** To do **
Search the records below for "[芯片](芯片.md), [软银](软银.md), [阿里巴巴](阿里巴巴.md)". Return that line and all remaining lines exactly.

※ ※ ※

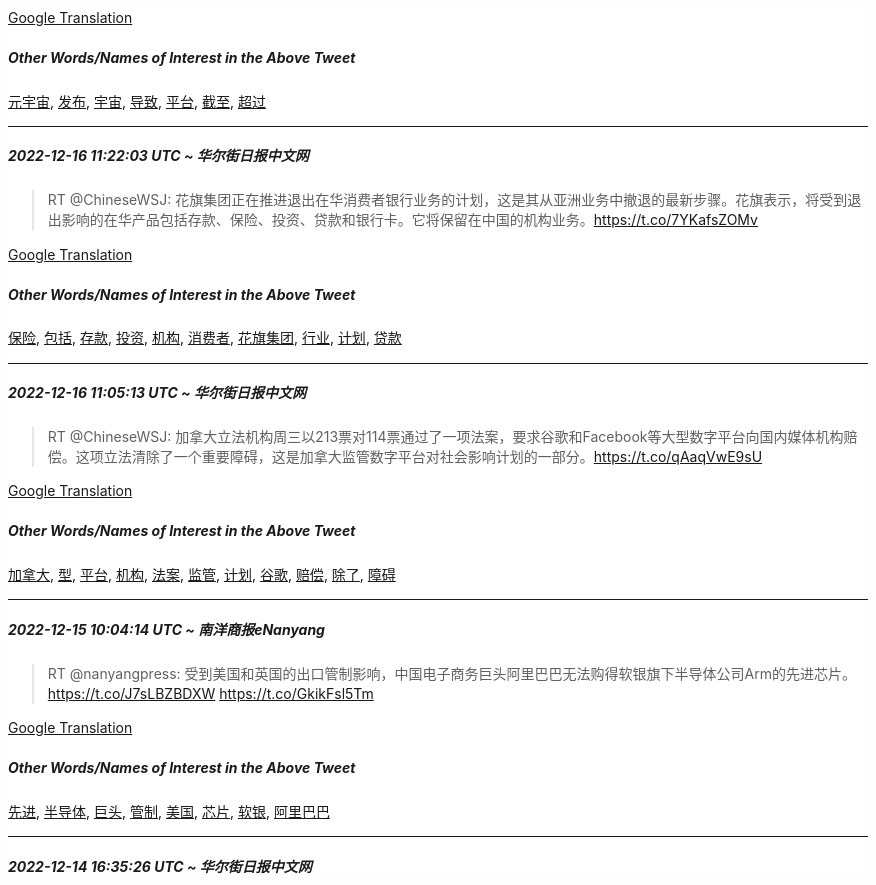 [Google Translation](https://translate.google.com/?hi=en&tab=TT&sl=zh-CN&tl=en&op=translate&text=RT+%40zaobaosg%3A+%E5%9C%A8%E5%BC%BA%E5%8A%B2%E7%BE%8E%E5%85%83%E7%9A%84%E8%B4%9F%E9%9D%A2%E5%BD%B1%E5%93%8D%E4%B8%8B%EF%BC%8C%E5%85%83%E5%AE%87%E5%AE%99%E6%B8%B8%E6%88%8F%E5%B9%B3%E5%8F%B0%E5%85%AC%E5%8F%B8Roblox%E9%9A%94%E5%A4%9C%E5%8F%91%E5%B8%83%E6%88%AA%E8%87%B311%E6%9C%88%E5%BA%95%E7%9A%84%E4%B8%9A%E5%8A%A1%E6%8A%A5%E5%91%8A%E6%AC%A0%E4%BD%B3%EF%BC%8C%E5%AF%BC%E8%87%B4%E8%AF%A5%E8%82%A1%E8%82%A1%E4%BB%B7%E5%9C%A8%E9%9A%94%E5%A4%9C%E5%8D%B3%E5%88%BB%E7%8C%9B%E6%8C%AB%E8%B6%85%E8%BF%8715%25%E3%80%82https%3A%2F%2Ft.co%2FxeJBQBPHqx)
##### Other Words/Names of Interest in the Above Tweet
[元宇宙](元宇宙.md), [发布](发布.md), [宇宙](宇宙.md), [导致](导致.md), [平台](平台.md), [截至](截至.md), [超过](超过.md)
___
##### 2022-12-16 11:22:03 UTC ~ 华尔街日报中文网
> RT @ChineseWSJ: 花旗集团正在推进退出在华消费者银行业务的计划，这是其从亚洲业务中撤退的最新步骤。花旗表示，将受到退出影响的在华产品包括存款、保险、投资、贷款和银行卡。它将保留在中国的机构业务。https://t.co/7YKafsZOMv

[Google Translation](https://translate.google.com/?hi=en&tab=TT&sl=zh-CN&tl=en&op=translate&text=RT+%40ChineseWSJ%3A+%E8%8A%B1%E6%97%97%E9%9B%86%E5%9B%A2%E6%AD%A3%E5%9C%A8%E6%8E%A8%E8%BF%9B%E9%80%80%E5%87%BA%E5%9C%A8%E5%8D%8E%E6%B6%88%E8%B4%B9%E8%80%85%E9%93%B6%E8%A1%8C%E4%B8%9A%E5%8A%A1%E7%9A%84%E8%AE%A1%E5%88%92%EF%BC%8C%E8%BF%99%E6%98%AF%E5%85%B6%E4%BB%8E%E4%BA%9A%E6%B4%B2%E4%B8%9A%E5%8A%A1%E4%B8%AD%E6%92%A4%E9%80%80%E7%9A%84%E6%9C%80%E6%96%B0%E6%AD%A5%E9%AA%A4%E3%80%82%E8%8A%B1%E6%97%97%E8%A1%A8%E7%A4%BA%EF%BC%8C%E5%B0%86%E5%8F%97%E5%88%B0%E9%80%80%E5%87%BA%E5%BD%B1%E5%93%8D%E7%9A%84%E5%9C%A8%E5%8D%8E%E4%BA%A7%E5%93%81%E5%8C%85%E6%8B%AC%E5%AD%98%E6%AC%BE%E3%80%81%E4%BF%9D%E9%99%A9%E3%80%81%E6%8A%95%E8%B5%84%E3%80%81%E8%B4%B7%E6%AC%BE%E5%92%8C%E9%93%B6%E8%A1%8C%E5%8D%A1%E3%80%82%E5%AE%83%E5%B0%86%E4%BF%9D%E7%95%99%E5%9C%A8%E4%B8%AD%E5%9B%BD%E7%9A%84%E6%9C%BA%E6%9E%84%E4%B8%9A%E5%8A%A1%E3%80%82https%3A%2F%2Ft.co%2F7YKafsZOMv)
##### Other Words/Names of Interest in the Above Tweet
[保险](保险.md), [包括](包括.md), [存款](存款.md), [投资](投资.md), [机构](机构.md), [消费者](消费者.md), [花旗集团](花旗集团.md), [行业](行业.md), [计划](计划.md), [贷款](贷款.md)
___
##### 2022-12-16 11:05:13 UTC ~ 华尔街日报中文网
> RT @ChineseWSJ: 加拿大立法机构周三以213票对114票通过了一项法案，要求谷歌和Facebook等大型数字平台向国内媒体机构赔偿。这项立法清除了一个重要障碍，这是加拿大监管数字平台对社会影响计划的一部分。https://t.co/qAaqVwE9sU

[Google Translation](https://translate.google.com/?hi=en&tab=TT&sl=zh-CN&tl=en&op=translate&text=RT+%40ChineseWSJ%3A+%E5%8A%A0%E6%8B%BF%E5%A4%A7%E7%AB%8B%E6%B3%95%E6%9C%BA%E6%9E%84%E5%91%A8%E4%B8%89%E4%BB%A5213%E7%A5%A8%E5%AF%B9114%E7%A5%A8%E9%80%9A%E8%BF%87%E4%BA%86%E4%B8%80%E9%A1%B9%E6%B3%95%E6%A1%88%EF%BC%8C%E8%A6%81%E6%B1%82%E8%B0%B7%E6%AD%8C%E5%92%8CFacebook%E7%AD%89%E5%A4%A7%E5%9E%8B%E6%95%B0%E5%AD%97%E5%B9%B3%E5%8F%B0%E5%90%91%E5%9B%BD%E5%86%85%E5%AA%92%E4%BD%93%E6%9C%BA%E6%9E%84%E8%B5%94%E5%81%BF%E3%80%82%E8%BF%99%E9%A1%B9%E7%AB%8B%E6%B3%95%E6%B8%85%E9%99%A4%E4%BA%86%E4%B8%80%E4%B8%AA%E9%87%8D%E8%A6%81%E9%9A%9C%E7%A2%8D%EF%BC%8C%E8%BF%99%E6%98%AF%E5%8A%A0%E6%8B%BF%E5%A4%A7%E7%9B%91%E7%AE%A1%E6%95%B0%E5%AD%97%E5%B9%B3%E5%8F%B0%E5%AF%B9%E7%A4%BE%E4%BC%9A%E5%BD%B1%E5%93%8D%E8%AE%A1%E5%88%92%E7%9A%84%E4%B8%80%E9%83%A8%E5%88%86%E3%80%82https%3A%2F%2Ft.co%2FqAaqVwE9sU)
##### Other Words/Names of Interest in the Above Tweet
[加拿大](加拿大.md), [型](型.md), [平台](平台.md), [机构](机构.md), [法案](法案.md), [监管](监管.md), [计划](计划.md), [谷歌](谷歌.md), [赔偿](赔偿.md), [除了](除了.md), [障碍](障碍.md)
___
##### 2022-12-15 10:04:14 UTC ~ 南洋商报eNanyang
> RT @nanyangpress: 受到美国和英国的出口管制影响，中国电子商务巨头阿里巴巴无法购得软银旗下半导体公司Arm的先进芯片。https://t.co/J7sLBZBDXW https://t.co/GkikFsl5Tm

[Google Translation](https://translate.google.com/?hi=en&tab=TT&sl=zh-CN&tl=en&op=translate&text=RT+%40nanyangpress%3A+%E5%8F%97%E5%88%B0%E7%BE%8E%E5%9B%BD%E5%92%8C%E8%8B%B1%E5%9B%BD%E7%9A%84%E5%87%BA%E5%8F%A3%E7%AE%A1%E5%88%B6%E5%BD%B1%E5%93%8D%EF%BC%8C%E4%B8%AD%E5%9B%BD%E7%94%B5%E5%AD%90%E5%95%86%E5%8A%A1%E5%B7%A8%E5%A4%B4%E9%98%BF%E9%87%8C%E5%B7%B4%E5%B7%B4%E6%97%A0%E6%B3%95%E8%B4%AD%E5%BE%97%E8%BD%AF%E9%93%B6%E6%97%97%E4%B8%8B%E5%8D%8A%E5%AF%BC%E4%BD%93%E5%85%AC%E5%8F%B8Arm%E7%9A%84%E5%85%88%E8%BF%9B%E8%8A%AF%E7%89%87%E3%80%82https%3A%2F%2Ft.co%2FJ7sLBZBDXW+https%3A%2F%2Ft.co%2FGkikFsl5Tm)
##### Other Words/Names of Interest in the Above Tweet
[先进](先进.md), [半导体](半导体.md), [巨头](巨头.md), [管制](管制.md), [美国](美国.md), [芯片](芯片.md), [软银](软银.md), [阿里巴巴](阿里巴巴.md)
___
##### 2022-12-14 16:35:26 UTC ~ 华尔街日报中文网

※ ※ ※

** Response **
[先进](先进.md), [半导体](半导体.md), [巨头](巨头.md), [管制](管制.md), [美国](美国.md), [芯片](芯片.md), [软银](软银.md), [阿里巴巴](阿里巴巴.md)
___
##### 2022-12-14 16:35:26 UTC ~ 华尔街日报中文网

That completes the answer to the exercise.